Society often uses a diagnosis to define and determine what a person is capable or not capable of doing. It becomes a way to assess what a person is compatible or incompatible with. It outlines how a person will or will not be able to respond to a given situation. Although a diagnosis is not necessarily a bad thing, and it can be a useful tool, sadly, all too often society turns it into a list of limitations. Sometimes the diagnosis even overrides who the person actually is and it becomes their new identity in the eyes of others.
Even before my son was born, he received a diagnosis — one that deemed him “incompatible with life.” In the eyes of the medical world, this was our baby’s new identity: “incompatible with life.” It didn’t matter that I could hear my son’s heart beating, that I could see him moving on the ultrasound, and that I could feel him kicking. Despite what we were told, the definitions we were given, and even the reality of what would eventually happen, we did not allow his diagnosis to define him. We embraced the fact that he was alive inside me, and we chose to make the most of my pregnancy. We did not know what would happen after he was born, but we knew he was more than the diagnosis we received.
We were blessed that our son was born alive. He opened his eyes, his heart continued to beat, and he breathed the same air I was breathing. His stay was short, but it was sweet. Our little guy was compatible — he proved that by being alive inside of me, and he continued to prove that during his time in our arms. He was so much more than a diagnosis.

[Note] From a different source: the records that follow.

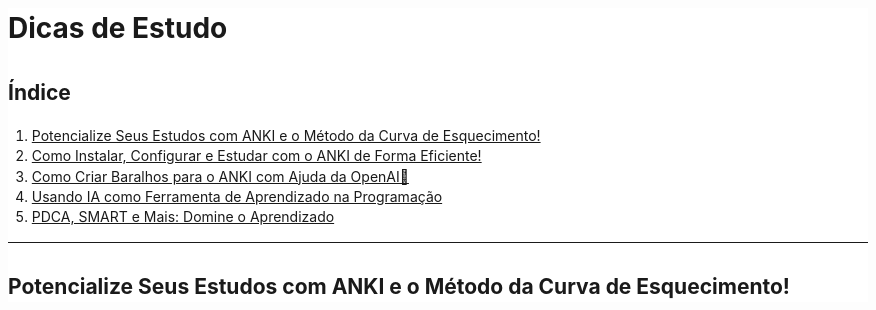 # Dicas de Estudo

## Índice

1. [Potencialize Seus Estudos com ANKI e o Método da Curva de Esquecimento!](#potencialize-seus-estudos-com-anki-e-o-método-da-curva-de-esquecimento)
2. [Como Instalar, Configurar e Estudar com o ANKI de Forma Eficiente!](#como-instalar-configurar-e-estudar-com-o-anki-de-forma-eficiente)
3. [Como Criar Baralhos para o ANKI com Ajuda da OpenAI🚀](#como-criar-baralhos-para-o-anki-com-ajuda-da-openai)
4. [Usando IA como Ferramenta de Aprendizado na Programação](#usando-ia-como-ferramenta-de-aprendizado-na-programação)
5. [PDCA, SMART e Mais: Domine o Aprendizado](#pdca-smart-e-mais-domine-o-aprendizado)


---

## Potencialize Seus Estudos com ANKI e o Método da Curva de Esquecimento!

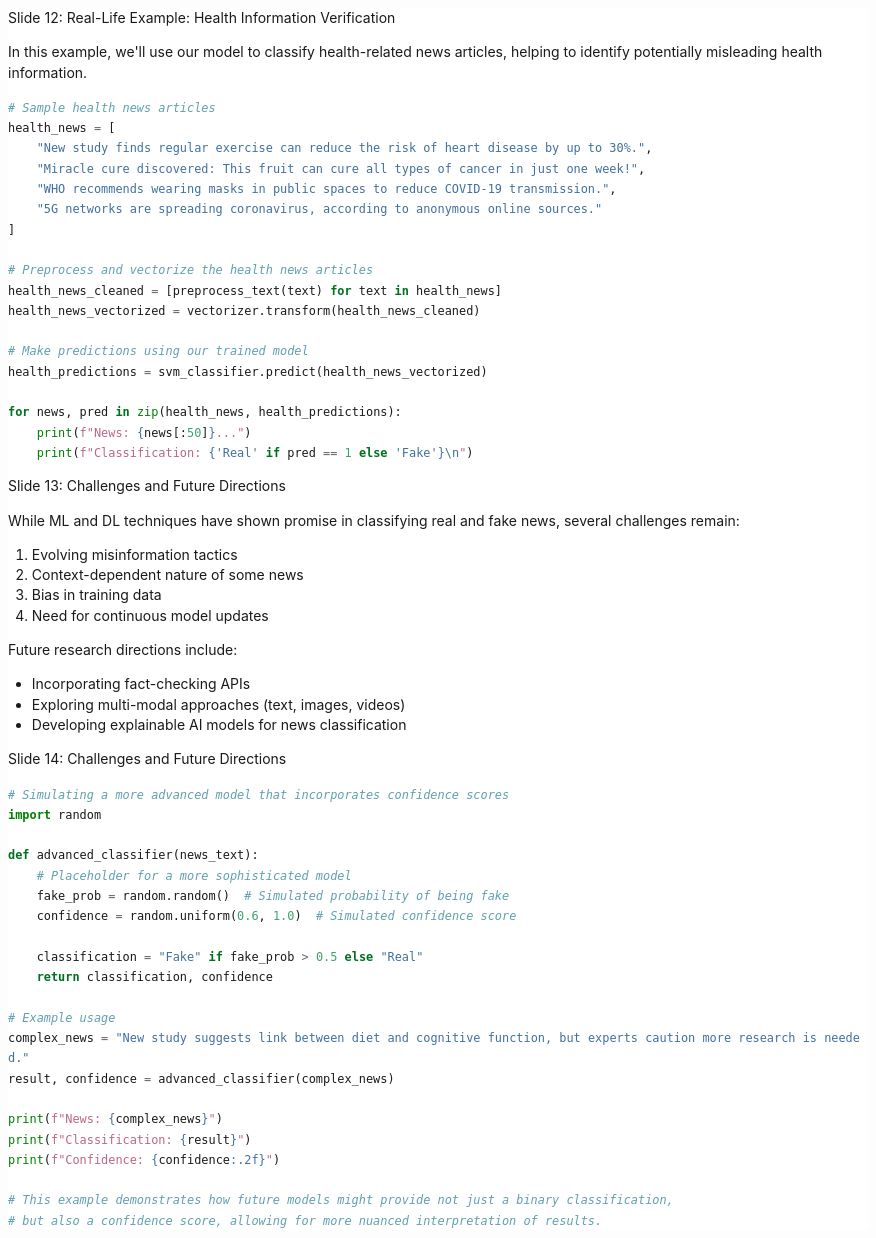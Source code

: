 Slide 12: Real-Life Example: Health Information Verification

In this example, we'll use our model to classify health-related news articles, helping to identify potentially misleading health information.

```python
# Sample health news articles
health_news = [
    "New study finds regular exercise can reduce the risk of heart disease by up to 30%.",
    "Miracle cure discovered: This fruit can cure all types of cancer in just one week!",
    "WHO recommends wearing masks in public spaces to reduce COVID-19 transmission.",
    "5G networks are spreading coronavirus, according to anonymous online sources."
]

# Preprocess and vectorize the health news articles
health_news_cleaned = [preprocess_text(text) for text in health_news]
health_news_vectorized = vectorizer.transform(health_news_cleaned)

# Make predictions using our trained model
health_predictions = svm_classifier.predict(health_news_vectorized)

for news, pred in zip(health_news, health_predictions):
    print(f"News: {news[:50]}...")
    print(f"Classification: {'Real' if pred == 1 else 'Fake'}\n")
```

Slide 13: Challenges and Future Directions

While ML and DL techniques have shown promise in classifying real and fake news, several challenges remain:

1. Evolving misinformation tactics
2. Context-dependent nature of some news
3. Bias in training data
4. Need for continuous model updates

Future research directions include:

* Incorporating fact-checking APIs
* Exploring multi-modal approaches (text, images, videos)
* Developing explainable AI models for news classification

Slide 14: Challenges and Future Directions

```python
# Simulating a more advanced model that incorporates confidence scores
import random

def advanced_classifier(news_text):
    # Placeholder for a more sophisticated model
    fake_prob = random.random()  # Simulated probability of being fake
    confidence = random.uniform(0.6, 1.0)  # Simulated confidence score
    
    classification = "Fake" if fake_prob > 0.5 else "Real"
    return classification, confidence

# Example usage
complex_news = "New study suggests link between diet and cognitive function, but experts caution more research is needed."
result, confidence = advanced_classifier(complex_news)

print(f"News: {complex_news}")
print(f"Classification: {result}")
print(f"Confidence: {confidence:.2f}")

# This example demonstrates how future models might provide not just a binary classification,
# but also a confidence score, allowing for more nuanced interpretation of results.
```
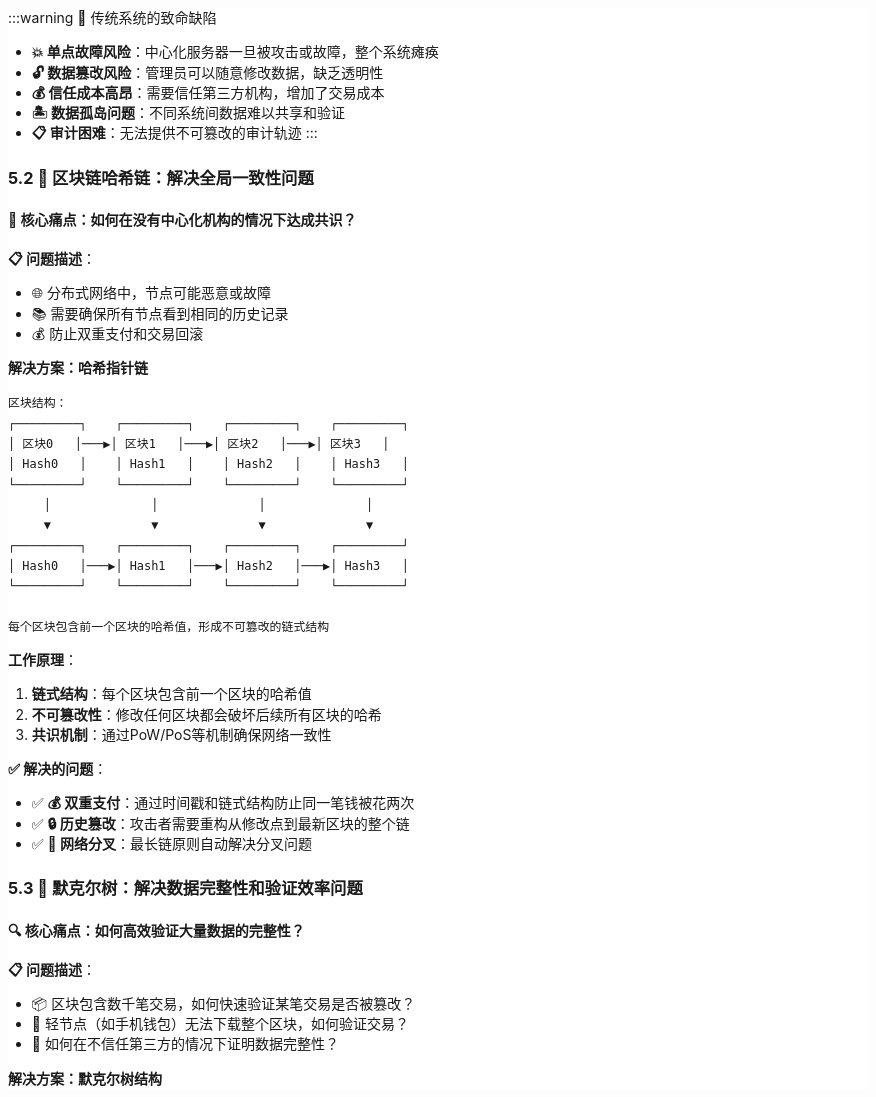 :::warning 🚨 传统系统的致命缺陷
- **💥 单点故障风险**：中心化服务器一旦被攻击或故障，整个系统瘫痪
- **🔓 数据篡改风险**：管理员可以随意修改数据，缺乏透明性
- **💰 信任成本高昂**：需要信任第三方机构，增加了交易成本
- **🏝️ 数据孤岛问题**：不同系统间数据难以共享和验证
- **📋 审计困难**：无法提供不可篡改的审计轨迹
:::

### 5.2 🔗 区块链哈希链：解决全局一致性问题

#### 🤔 核心痛点：如何在没有中心化机构的情况下达成共识？

**📋 问题描述**：
- 🌐 分布式网络中，节点可能恶意或故障
- 📚 需要确保所有节点看到相同的历史记录
- 💰 防止双重支付和交易回滚

**解决方案：哈希指针链**

```
区块结构：
┌─────────┐    ┌─────────┐    ┌─────────┐    ┌─────────┐
│ 区块0   │───▶│ 区块1   │───▶│ 区块2   │───▶│ 区块3   │
│ Hash0   │    │ Hash1   │    │ Hash2   │    │ Hash3   │
└─────────┘    └─────────┘    └─────────┘    └─────────┘
     │              │              │              │
     ▼              ▼              ▼              ▼
┌─────────┐    ┌─────────┐    ┌─────────┐    ┌─────────┘
│ Hash0   │───▶│ Hash1   │───▶│ Hash2   │───▶│ Hash3   │
└─────────┘    └─────────┘    └─────────┘    └─────────┘

每个区块包含前一个区块的哈希值，形成不可篡改的链式结构
```

**工作原理**：
1. **链式结构**：每个区块包含前一个区块的哈希值
2. **不可篡改性**：修改任何区块都会破坏后续所有区块的哈希
3. **共识机制**：通过PoW/PoS等机制确保网络一致性

**✅ 解决的问题**：
- ✅ **💰 双重支付**：通过时间戳和链式结构防止同一笔钱被花两次
- ✅ **🔒 历史篡改**：攻击者需要重构从修改点到最新区块的整个链
- ✅ **🔗 网络分叉**：最长链原则自动解决分叉问题

### 5.3 🌳 默克尔树：解决数据完整性和验证效率问题

#### 🔍 核心痛点：如何高效验证大量数据的完整性？

**📋 问题描述**：
- 📦 区块包含数千笔交易，如何快速验证某笔交易是否被篡改？
- 📱 轻节点（如手机钱包）无法下载整个区块，如何验证交易？
- 🤝 如何在不信任第三方的情况下证明数据完整性？

**解决方案：默克尔树结构**
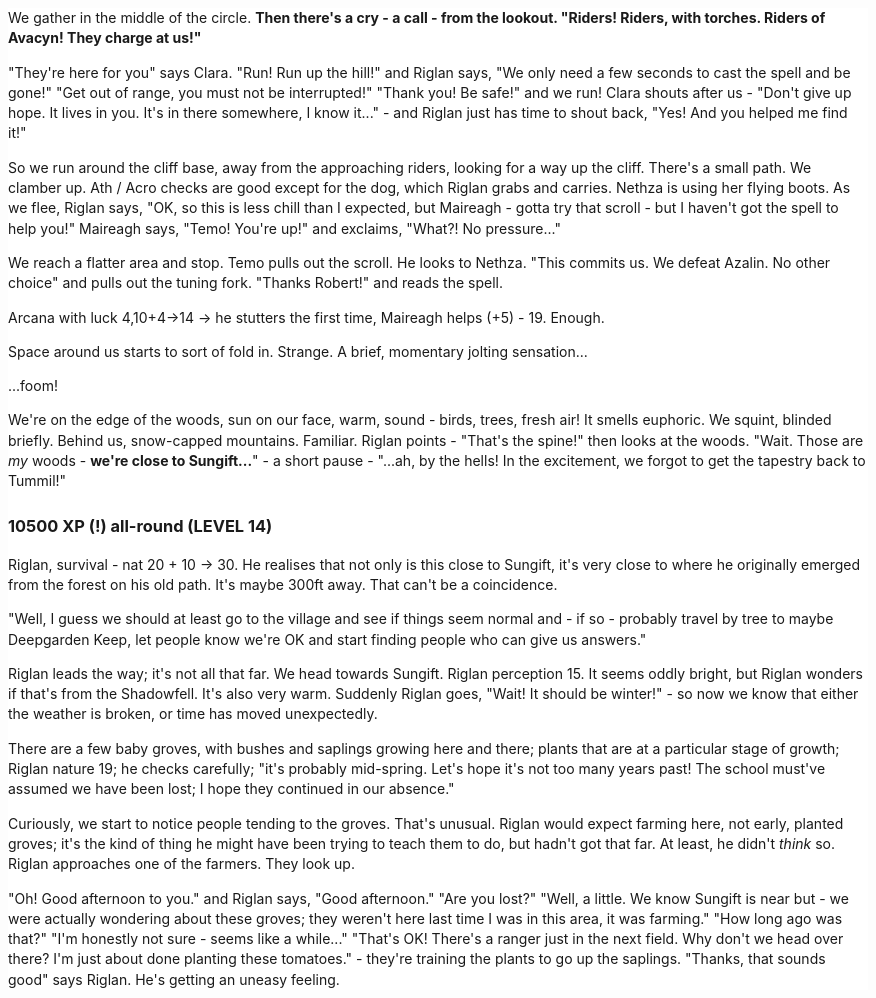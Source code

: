 We gather in the middle of the circle. **Then there's a cry - a call - from the lookout. "Riders! Riders, with torches. Riders of Avacyn! They charge at us!"**

"They're here for you" says Clara. "Run! Run up the hill!" and Riglan says, "We only need a few seconds to cast the spell and be gone!" "Get out of range, you must not be interrupted!" "Thank you! Be safe!" and we run! Clara shouts after us - "Don't give up hope. It lives in you. It's in there somewhere, I know it..." - and Riglan just has time to shout back, "Yes! And you helped me find it!"

So we run around the cliff base, away from the approaching riders, looking for a way up the cliff. There's a small path. We clamber up. Ath / Acro checks are good except for the dog, which Riglan grabs and carries. Nethza is using her flying boots. As we flee, Riglan says, "OK, so this is less chill than I expected, but Maireagh - gotta try that scroll - but I haven't got the spell to help you!" Maireagh says, "Temo! You're up!" and exclaims, "What?! No pressure..."

We reach a flatter area and stop. Temo pulls out the scroll. He looks to Nethza. "This commits us. We defeat Azalin. No other choice" and pulls out the tuning fork. "Thanks Robert!" and reads the spell.

Arcana with luck 4,10+4->14 -> he stutters the first time, Maireagh helps (+5) - 19. Enough.

Space around us starts to sort of fold in. Strange. A brief, momentary jolting sensation...

...foom!

We're on the edge of the woods, sun on our face, warm, sound - birds, trees, fresh air! It smells euphoric. We squint, blinded briefly. Behind us, snow-capped mountains. Familiar. Riglan points - "That's the spine!" then looks at the woods. "Wait. Those are *my* woods - **we're close to Sungift...**" - a short pause - "...ah, by the hells! In the excitement, we forgot to get the tapestry back to Tummil!"

### 10500 XP (!) all-round (LEVEL 14)

Riglan, survival - nat 20 + 10 -> 30. He realises that not only is this close to Sungift, it's very close to where he originally emerged from the forest on his old path. It's maybe 300ft away. That can't be a coincidence.

"Well, I guess we should at least go to the village and see if things seem normal and - if so - probably travel by tree to maybe Deepgarden Keep, let people know we're OK and start finding people who can give us answers."

Riglan leads the way; it's not all that far. We head towards Sungift. Riglan perception 15. It seems oddly bright, but Riglan wonders if that's from the Shadowfell. It's also very warm. Suddenly Riglan goes, "Wait! It should be winter!" - so now we know that either the weather is broken, or time has moved unexpectedly.

There are a few baby groves, with bushes and saplings growing here and there; plants that are at a particular stage of growth; Riglan nature 19; he checks carefully; "it's probably mid-spring. Let's hope it's not too many years past! The school must've assumed we have been lost; I hope they continued in our absence."

Curiously, we start to notice people tending to the groves. That's unusual. Riglan would expect farming here, not early, planted groves; it's the kind of thing he might have been trying to teach them to do, but hadn't got that far. At least, he didn't *think* so. Riglan approaches one of the farmers. They look up.

"Oh! Good afternoon to you." and Riglan says, "Good afternoon." "Are you lost?" "Well, a little. We know Sungift is near but - we were actually wondering about these groves; they weren't here last time I was in this area, it was farming." "How long ago was that?" "I'm honestly not sure - seems like a while..." "That's OK! There's a ranger just in the next field. Why don't we head over there? I'm just about done planting these tomatoes." - they're training the plants to go up the saplings. "Thanks, that sounds good" says Riglan. He's getting an uneasy feeling.
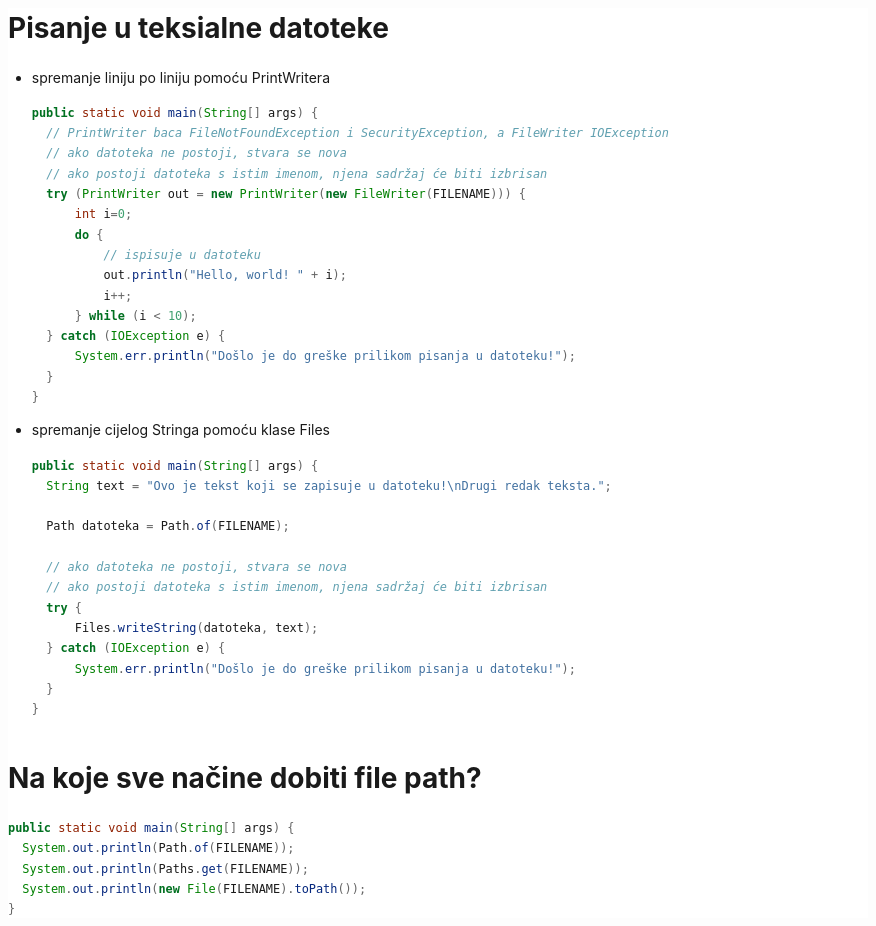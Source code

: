 # Pisanje u teksialne datoteke
- spremanje liniju po liniju pomoću PrintWritera
  ```java
  public static void main(String[] args) {
    // PrintWriter baca FileNotFoundException i SecurityException, a FileWriter IOException
    // ako datoteka ne postoji, stvara se nova
    // ako postoji datoteka s istim imenom, njena sadržaj će biti izbrisan
    try (PrintWriter out = new PrintWriter(new FileWriter(FILENAME))) {
        int i=0;
        do {
            // ispisuje u datoteku
            out.println("Hello, world! " + i);
            i++;
        } while (i < 10);
    } catch (IOException e) {
        System.err.println("Došlo je do greške prilikom pisanja u datoteku!");
    }
  }
  ```
- spremanje cijelog Stringa pomoću klase Files
  ```java
  public static void main(String[] args) {
    String text = "Ovo je tekst koji se zapisuje u datoteku!\nDrugi redak teksta.";

    Path datoteka = Path.of(FILENAME);

    // ako datoteka ne postoji, stvara se nova
    // ako postoji datoteka s istim imenom, njena sadržaj će biti izbrisan
    try {
        Files.writeString(datoteka, text);
    } catch (IOException e) {
        System.err.println("Došlo je do greške prilikom pisanja u datoteku!");
    }
  }
  ```

# Na koje sve načine dobiti file path?
  ```java
  public static void main(String[] args) {
    System.out.println(Path.of(FILENAME));
    System.out.println(Paths.get(FILENAME));
    System.out.println(new File(FILENAME).toPath());
  }
  ```
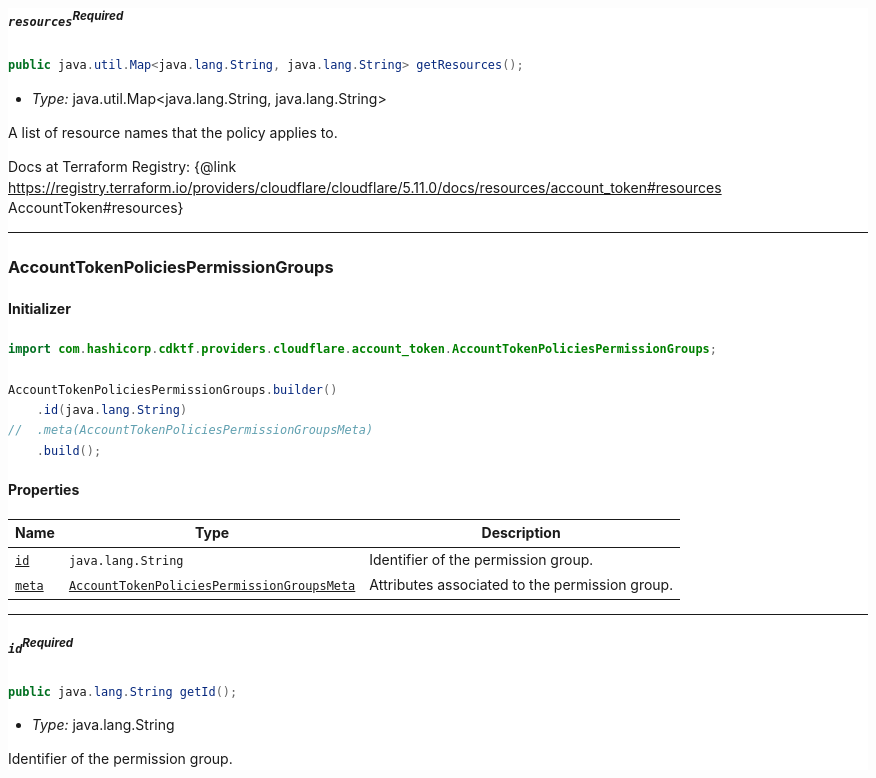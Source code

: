 
##### `resources`<sup>Required</sup> <a name="resources" id="@cdktf/provider-cloudflare.accountToken.AccountTokenPolicies.property.resources"></a>

```java
public java.util.Map<java.lang.String, java.lang.String> getResources();
```

- *Type:* java.util.Map<java.lang.String, java.lang.String>

A list of resource names that the policy applies to.

Docs at Terraform Registry: {@link https://registry.terraform.io/providers/cloudflare/cloudflare/5.11.0/docs/resources/account_token#resources AccountToken#resources}

---

### AccountTokenPoliciesPermissionGroups <a name="AccountTokenPoliciesPermissionGroups" id="@cdktf/provider-cloudflare.accountToken.AccountTokenPoliciesPermissionGroups"></a>

#### Initializer <a name="Initializer" id="@cdktf/provider-cloudflare.accountToken.AccountTokenPoliciesPermissionGroups.Initializer"></a>

```java
import com.hashicorp.cdktf.providers.cloudflare.account_token.AccountTokenPoliciesPermissionGroups;

AccountTokenPoliciesPermissionGroups.builder()
    .id(java.lang.String)
//  .meta(AccountTokenPoliciesPermissionGroupsMeta)
    .build();
```

#### Properties <a name="Properties" id="Properties"></a>

| **Name** | **Type** | **Description** |
| --- | --- | --- |
| <code><a href="#@cdktf/provider-cloudflare.accountToken.AccountTokenPoliciesPermissionGroups.property.id">id</a></code> | <code>java.lang.String</code> | Identifier of the permission group. |
| <code><a href="#@cdktf/provider-cloudflare.accountToken.AccountTokenPoliciesPermissionGroups.property.meta">meta</a></code> | <code><a href="#@cdktf/provider-cloudflare.accountToken.AccountTokenPoliciesPermissionGroupsMeta">AccountTokenPoliciesPermissionGroupsMeta</a></code> | Attributes associated to the permission group. |

---

##### `id`<sup>Required</sup> <a name="id" id="@cdktf/provider-cloudflare.accountToken.AccountTokenPoliciesPermissionGroups.property.id"></a>

```java
public java.lang.String getId();
```

- *Type:* java.lang.String

Identifier of the permission group.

Over and over again, individuals who have received a diagnosis (any diagnosis) have proven they are more than that diagnosis. They have proven their diagnosis is not their identity. They have proven they are compatible — compatible with learning, growing and developing. Compatible with sports, hobbies, education and careers. Compatible with peers, family, friends, employers and significant others. They are compatible. Even when their diagnosis predicts that they will be incompatible, they have proven the definitions wrong.
It’s true that sometimes a condition is limiting, and an individual’s life may not be the same as someone else’s life, but it doesn’t mean they are incompatible. They may do things differently, participate in an alternate capacity or need something adapted so they can be successful. Accommodations might be needed, but that unique person is not incompatible.
Regardless of a person’s diagnosis or their condition, regardless of what they can or cannot do, regardless of how long they live or what they accomplish — they are compatible — compatible with love! Love extends boundaries and limitations. Love is not restricted by a diagnosis, a condition or a disability. What love looks like and how it is expressed cannot be defined by the medical professionals. Love makes each of us compatible.
I am so thankful that my son taught me how to look beyond a diagnosis. He taught me how I could love regardless of the limitations that might occur. My son proved to me, “Diagnosis does not determine compatibility with love.”
Have you proven you are more than your diagnosis? What are you compatible with? What has your loved one done to defy the odds? How have you or your loved one exemplified that diagnosis does not determine compatibility with love? Please share — let’s celebrate our compatibility!